▶ _Data records_:
[Start of section]
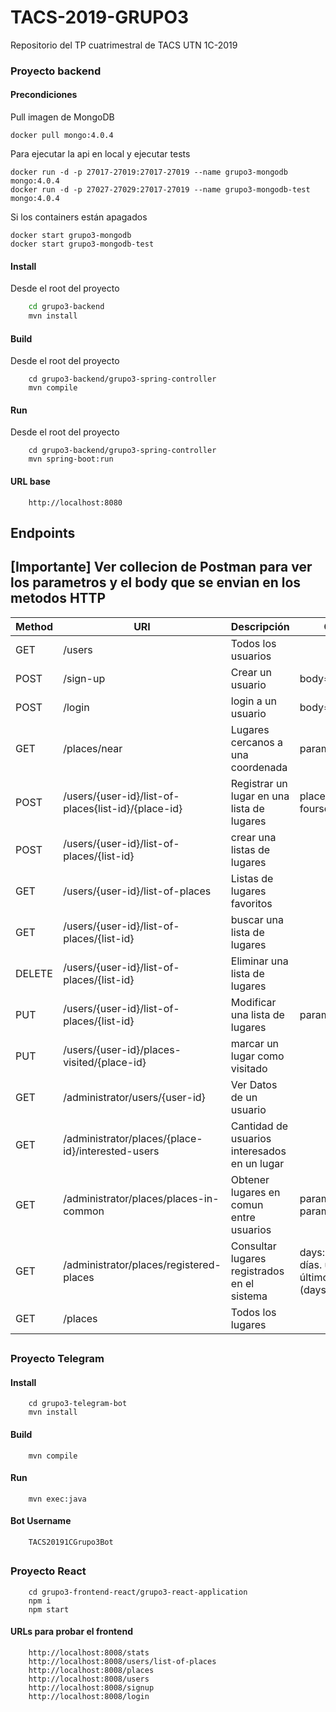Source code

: # TACS-2019-GRUPO3
Repositorio del TP cuatrimestral de TACS UTN 1C-2019

### Proyecto backend

#### Precondiciones
Pull imagen de MongoDB
```
docker pull mongo:4.0.4
```
Para ejecutar la api en local y ejecutar tests
```
docker run -d -p 27017-27019:27017-27019 --name grupo3-mongodb mongo:4.0.4
docker run -d -p 27027-27029:27017-27019 --name grupo3-mongodb-test mongo:4.0.4
```
Si los containers están apagados
```
docker start grupo3-mongodb
docker start grupo3-mongodb-test
```

#### Install

Desde el root del proyecto

```bash
    cd grupo3-backend
    mvn install
```

#### Build

Desde el root del proyecto
```
    cd grupo3-backend/grupo3-spring-controller
    mvn compile
```

#### Run

Desde el root del proyecto
```
    cd grupo3-backend/grupo3-spring-controller
    mvn spring-boot:run
```

#### URL base
```
    http://localhost:8080
```

## Endpoints
## [Importante] Ver collecion de Postman para ver los parametros y el body que se envian en los metodos HTTP

| Method | URI | Descripción | Observación | 
| ------ | ------ | ------ | ------ |
| GET | /users | Todos los usuarios | 
| POST | /sign-up | Crear un usuario | body=JSON
| POST | /login | login a un usuario | body=JSON
| GET | /places/near | Lugares cercanos a una coordenada | parameter=coordinates
| POST | /users/{user-id}/list-of-places{list-id}/{place-id} |Registrar un lugar en una lista de lugares | place-id es el id de foursquare
| POST | /users/{user-id}/list-of-places/{list-id} | crear una listas de lugares | 
| GET | /users/{user-id}/list-of-places | Listas de lugares favoritos | 
| GET | /users/{user-id}/list-of-places/{list-id} | buscar una lista de lugares | 
| DELETE | /users/{user-id}/list-of-places/{list-id} | Eliminar una lista de lugares | 
| PUT | /users/{user-id}/list-of-places/{list-id} | Modificar una lista de lugares | parameter=new-name
| PUT | /users/{user-id}/places-visited/{place-id} | marcar un lugar como visitado | 
| GET | /administrator/users/{user-id} | Ver Datos de un usuario | 
| GET | /administrator/places/{place-id}/interested-users | Cantidad de usuarios interesados en un lugar | 
| GET | /administrator/places/places-in-common | Obtener lugares en comun entre usuarios | parameter1=list-id-1 parameter2=,list-id-2
| GET | /administrator/places/registered-places | Consultar lugares registrados en el sistema | days: hoy, últimos 3 días. última semana, último mes, todos (days=0)
| GET | /places | Todos los lugares | 

##
### Proyecto Telegram

#### Install

```
    cd grupo3-telegram-bot
    mvn install
```

#### Build

```    
    mvn compile
```

#### Run

```
    mvn exec:java
```


#### Bot Username
```
    TACS20191CGrupo3Bot
```
##
### Proyecto React
```
    cd grupo3-frontend-react/grupo3-react-application
    npm i
    npm start
```

#### URLs para probar el frontend
```
    http://localhost:8008/stats
    http://localhost:8008/users/list-of-places
    http://localhost:8008/places
    http://localhost:8008/users
    http://localhost:8008/signup
    http://localhost:8008/login
    
```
[End of section]
▶ _Task to carry out_:
Report every line of the records that contains the word "body".

▶ _Answer section_:
## [Importante] Ver collecion de Postman para ver los parametros y el body que se envian en los metodos HTTP
| POST | /sign-up | Crear un usuario | body=JSON
| POST | /login | login a un usuario | body=JSON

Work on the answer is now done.